| PROBLEM TO SOLVE |
Select all lines in the records that include "Habits".

Items from a data source
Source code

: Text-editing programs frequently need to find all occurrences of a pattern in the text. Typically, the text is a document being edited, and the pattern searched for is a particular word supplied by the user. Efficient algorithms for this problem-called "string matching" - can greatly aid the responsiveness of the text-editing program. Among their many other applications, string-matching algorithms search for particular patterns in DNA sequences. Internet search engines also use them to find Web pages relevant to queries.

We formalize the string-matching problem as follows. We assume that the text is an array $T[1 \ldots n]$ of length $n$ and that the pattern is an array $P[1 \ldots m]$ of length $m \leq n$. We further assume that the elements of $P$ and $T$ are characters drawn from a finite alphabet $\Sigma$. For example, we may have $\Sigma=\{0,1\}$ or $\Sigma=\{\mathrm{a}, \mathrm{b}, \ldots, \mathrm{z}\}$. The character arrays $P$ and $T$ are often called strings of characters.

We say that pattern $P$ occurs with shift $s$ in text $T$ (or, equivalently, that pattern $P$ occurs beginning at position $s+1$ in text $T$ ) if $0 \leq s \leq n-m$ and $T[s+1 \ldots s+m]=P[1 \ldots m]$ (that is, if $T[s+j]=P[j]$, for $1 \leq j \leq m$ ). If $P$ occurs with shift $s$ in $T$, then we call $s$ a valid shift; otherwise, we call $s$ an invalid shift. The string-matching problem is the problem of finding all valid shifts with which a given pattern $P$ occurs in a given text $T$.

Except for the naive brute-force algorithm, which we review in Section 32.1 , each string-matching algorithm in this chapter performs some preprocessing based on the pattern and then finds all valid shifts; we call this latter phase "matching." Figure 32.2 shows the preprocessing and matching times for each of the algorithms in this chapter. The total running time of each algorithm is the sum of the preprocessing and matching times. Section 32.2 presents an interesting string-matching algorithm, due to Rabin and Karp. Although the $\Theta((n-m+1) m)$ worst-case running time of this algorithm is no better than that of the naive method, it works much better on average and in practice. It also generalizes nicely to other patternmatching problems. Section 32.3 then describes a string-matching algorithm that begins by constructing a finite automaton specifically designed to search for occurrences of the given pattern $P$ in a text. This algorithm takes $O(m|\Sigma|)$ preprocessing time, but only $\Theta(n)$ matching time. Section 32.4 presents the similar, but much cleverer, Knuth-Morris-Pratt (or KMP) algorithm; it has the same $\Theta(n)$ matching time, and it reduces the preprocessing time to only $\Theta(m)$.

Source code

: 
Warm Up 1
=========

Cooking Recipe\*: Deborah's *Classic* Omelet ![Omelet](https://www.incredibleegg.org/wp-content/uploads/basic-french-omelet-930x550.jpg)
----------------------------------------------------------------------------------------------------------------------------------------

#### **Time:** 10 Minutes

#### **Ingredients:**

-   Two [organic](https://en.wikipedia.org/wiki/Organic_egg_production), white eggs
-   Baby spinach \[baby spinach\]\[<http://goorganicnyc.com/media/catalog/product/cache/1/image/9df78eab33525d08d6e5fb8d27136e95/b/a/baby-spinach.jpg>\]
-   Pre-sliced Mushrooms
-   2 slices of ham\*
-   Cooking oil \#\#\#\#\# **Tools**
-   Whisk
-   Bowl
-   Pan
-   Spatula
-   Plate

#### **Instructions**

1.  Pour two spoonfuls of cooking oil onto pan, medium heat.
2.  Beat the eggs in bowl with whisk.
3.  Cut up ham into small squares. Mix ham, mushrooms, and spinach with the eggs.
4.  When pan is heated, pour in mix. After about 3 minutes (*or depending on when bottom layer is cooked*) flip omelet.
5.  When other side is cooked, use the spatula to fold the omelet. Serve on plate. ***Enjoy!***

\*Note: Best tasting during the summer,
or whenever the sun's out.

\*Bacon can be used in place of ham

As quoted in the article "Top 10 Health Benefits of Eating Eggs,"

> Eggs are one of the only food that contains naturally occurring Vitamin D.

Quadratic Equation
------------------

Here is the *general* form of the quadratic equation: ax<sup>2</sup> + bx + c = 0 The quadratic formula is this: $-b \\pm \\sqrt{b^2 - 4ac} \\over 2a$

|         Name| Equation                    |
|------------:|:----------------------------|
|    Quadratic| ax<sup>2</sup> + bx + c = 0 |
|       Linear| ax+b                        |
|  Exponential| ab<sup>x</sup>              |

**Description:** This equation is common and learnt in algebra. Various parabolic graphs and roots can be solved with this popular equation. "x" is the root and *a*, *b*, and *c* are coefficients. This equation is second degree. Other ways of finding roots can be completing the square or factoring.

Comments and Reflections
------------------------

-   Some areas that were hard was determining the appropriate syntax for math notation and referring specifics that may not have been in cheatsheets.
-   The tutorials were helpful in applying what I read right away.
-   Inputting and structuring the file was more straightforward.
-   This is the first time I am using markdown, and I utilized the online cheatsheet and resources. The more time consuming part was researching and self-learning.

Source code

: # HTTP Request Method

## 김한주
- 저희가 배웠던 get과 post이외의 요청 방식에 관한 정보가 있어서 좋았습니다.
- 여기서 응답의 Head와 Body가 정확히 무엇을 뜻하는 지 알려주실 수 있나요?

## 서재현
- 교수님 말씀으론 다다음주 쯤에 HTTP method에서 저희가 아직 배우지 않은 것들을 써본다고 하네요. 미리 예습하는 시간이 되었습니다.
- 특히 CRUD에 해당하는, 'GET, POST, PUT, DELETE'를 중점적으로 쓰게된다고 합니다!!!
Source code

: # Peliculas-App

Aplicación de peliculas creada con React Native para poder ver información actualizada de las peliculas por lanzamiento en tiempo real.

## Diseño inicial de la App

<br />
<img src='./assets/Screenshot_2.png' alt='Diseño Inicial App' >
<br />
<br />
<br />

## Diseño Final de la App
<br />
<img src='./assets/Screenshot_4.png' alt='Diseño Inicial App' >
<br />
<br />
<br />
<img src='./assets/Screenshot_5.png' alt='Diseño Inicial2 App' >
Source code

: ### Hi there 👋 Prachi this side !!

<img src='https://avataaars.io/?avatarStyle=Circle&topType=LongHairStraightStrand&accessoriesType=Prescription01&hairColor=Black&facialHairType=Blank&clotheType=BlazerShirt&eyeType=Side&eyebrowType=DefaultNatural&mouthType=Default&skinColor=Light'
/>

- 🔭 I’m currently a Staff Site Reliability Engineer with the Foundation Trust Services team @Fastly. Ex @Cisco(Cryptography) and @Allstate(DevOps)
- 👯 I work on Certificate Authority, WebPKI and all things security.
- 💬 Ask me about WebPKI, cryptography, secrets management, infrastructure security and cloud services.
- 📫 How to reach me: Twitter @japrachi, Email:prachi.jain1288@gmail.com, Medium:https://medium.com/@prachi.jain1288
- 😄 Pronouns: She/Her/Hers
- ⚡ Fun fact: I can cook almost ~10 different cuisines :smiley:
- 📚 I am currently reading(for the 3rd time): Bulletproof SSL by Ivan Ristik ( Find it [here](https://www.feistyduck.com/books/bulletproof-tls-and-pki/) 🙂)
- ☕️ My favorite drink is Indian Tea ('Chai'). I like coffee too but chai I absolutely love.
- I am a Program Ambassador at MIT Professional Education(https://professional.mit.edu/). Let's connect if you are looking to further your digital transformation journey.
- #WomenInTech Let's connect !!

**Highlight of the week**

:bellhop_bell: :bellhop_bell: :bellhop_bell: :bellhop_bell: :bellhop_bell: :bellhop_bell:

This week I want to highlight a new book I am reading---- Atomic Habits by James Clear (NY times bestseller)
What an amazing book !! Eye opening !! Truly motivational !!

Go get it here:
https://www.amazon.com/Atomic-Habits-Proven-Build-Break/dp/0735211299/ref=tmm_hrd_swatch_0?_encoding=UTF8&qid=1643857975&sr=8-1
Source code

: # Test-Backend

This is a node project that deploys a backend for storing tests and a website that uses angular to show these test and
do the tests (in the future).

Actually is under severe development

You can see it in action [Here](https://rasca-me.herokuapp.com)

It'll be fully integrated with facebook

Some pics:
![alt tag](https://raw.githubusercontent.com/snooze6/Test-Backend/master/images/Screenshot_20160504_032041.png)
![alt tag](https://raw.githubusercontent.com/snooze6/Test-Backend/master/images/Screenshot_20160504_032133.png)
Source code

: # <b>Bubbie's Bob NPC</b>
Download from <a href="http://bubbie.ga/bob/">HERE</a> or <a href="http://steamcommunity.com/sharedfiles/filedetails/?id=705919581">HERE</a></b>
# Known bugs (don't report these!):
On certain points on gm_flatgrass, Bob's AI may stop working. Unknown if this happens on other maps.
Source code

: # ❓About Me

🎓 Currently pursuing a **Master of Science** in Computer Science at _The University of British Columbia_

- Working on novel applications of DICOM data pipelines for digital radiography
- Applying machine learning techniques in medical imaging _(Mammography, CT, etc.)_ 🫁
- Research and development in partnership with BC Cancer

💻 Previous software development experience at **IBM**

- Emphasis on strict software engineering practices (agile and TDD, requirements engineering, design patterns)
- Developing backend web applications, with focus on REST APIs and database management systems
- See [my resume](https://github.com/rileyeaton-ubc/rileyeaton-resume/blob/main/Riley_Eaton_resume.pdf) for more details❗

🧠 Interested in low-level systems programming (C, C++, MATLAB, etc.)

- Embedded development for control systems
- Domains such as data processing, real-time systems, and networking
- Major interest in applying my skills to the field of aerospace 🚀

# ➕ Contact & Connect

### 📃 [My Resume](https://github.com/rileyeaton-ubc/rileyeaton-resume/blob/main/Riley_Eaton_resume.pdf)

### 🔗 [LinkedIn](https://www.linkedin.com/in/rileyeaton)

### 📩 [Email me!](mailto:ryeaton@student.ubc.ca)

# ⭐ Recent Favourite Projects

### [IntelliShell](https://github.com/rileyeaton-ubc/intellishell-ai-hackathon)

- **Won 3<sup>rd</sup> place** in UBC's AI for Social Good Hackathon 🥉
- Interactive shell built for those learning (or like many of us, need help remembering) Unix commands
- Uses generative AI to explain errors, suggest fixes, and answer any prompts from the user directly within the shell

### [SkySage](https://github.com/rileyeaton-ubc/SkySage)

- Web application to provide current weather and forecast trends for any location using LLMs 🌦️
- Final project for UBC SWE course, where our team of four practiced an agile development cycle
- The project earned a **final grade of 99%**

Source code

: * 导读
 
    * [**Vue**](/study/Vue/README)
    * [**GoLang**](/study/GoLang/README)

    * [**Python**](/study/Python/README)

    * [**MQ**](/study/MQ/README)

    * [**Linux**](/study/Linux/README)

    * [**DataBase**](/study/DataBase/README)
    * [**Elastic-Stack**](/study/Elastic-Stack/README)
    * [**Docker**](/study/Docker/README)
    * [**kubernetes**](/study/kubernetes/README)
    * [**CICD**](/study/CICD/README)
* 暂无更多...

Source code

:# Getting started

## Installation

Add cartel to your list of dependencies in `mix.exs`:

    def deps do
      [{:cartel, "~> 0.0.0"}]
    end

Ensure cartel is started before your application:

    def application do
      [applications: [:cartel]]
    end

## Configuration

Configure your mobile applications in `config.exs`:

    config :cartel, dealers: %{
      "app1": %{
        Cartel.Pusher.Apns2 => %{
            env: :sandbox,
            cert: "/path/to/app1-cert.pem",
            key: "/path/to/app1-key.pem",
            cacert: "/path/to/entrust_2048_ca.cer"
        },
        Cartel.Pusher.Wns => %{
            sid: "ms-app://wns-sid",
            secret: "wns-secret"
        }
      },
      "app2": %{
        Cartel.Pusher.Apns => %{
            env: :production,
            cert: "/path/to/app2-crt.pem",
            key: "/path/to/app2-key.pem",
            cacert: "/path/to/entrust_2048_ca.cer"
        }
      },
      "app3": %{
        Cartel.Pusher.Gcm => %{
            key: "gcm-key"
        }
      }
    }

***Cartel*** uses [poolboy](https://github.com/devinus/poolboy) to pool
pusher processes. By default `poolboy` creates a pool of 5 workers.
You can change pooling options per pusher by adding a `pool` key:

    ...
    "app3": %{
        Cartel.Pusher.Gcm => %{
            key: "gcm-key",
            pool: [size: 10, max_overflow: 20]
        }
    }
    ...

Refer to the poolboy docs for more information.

| SOLUTION TO THIS TASK |
This week I want to highlight a new book I am reading---- Atomic Habits by James Clear (NY times bestseller)
https://www.amazon.com/Atomic-Habits-Proven-Build-Break/dp/0735211299/ref=tmm_hrd_swatch_0?_encoding=UTF8&qid=1643857975&sr=8-1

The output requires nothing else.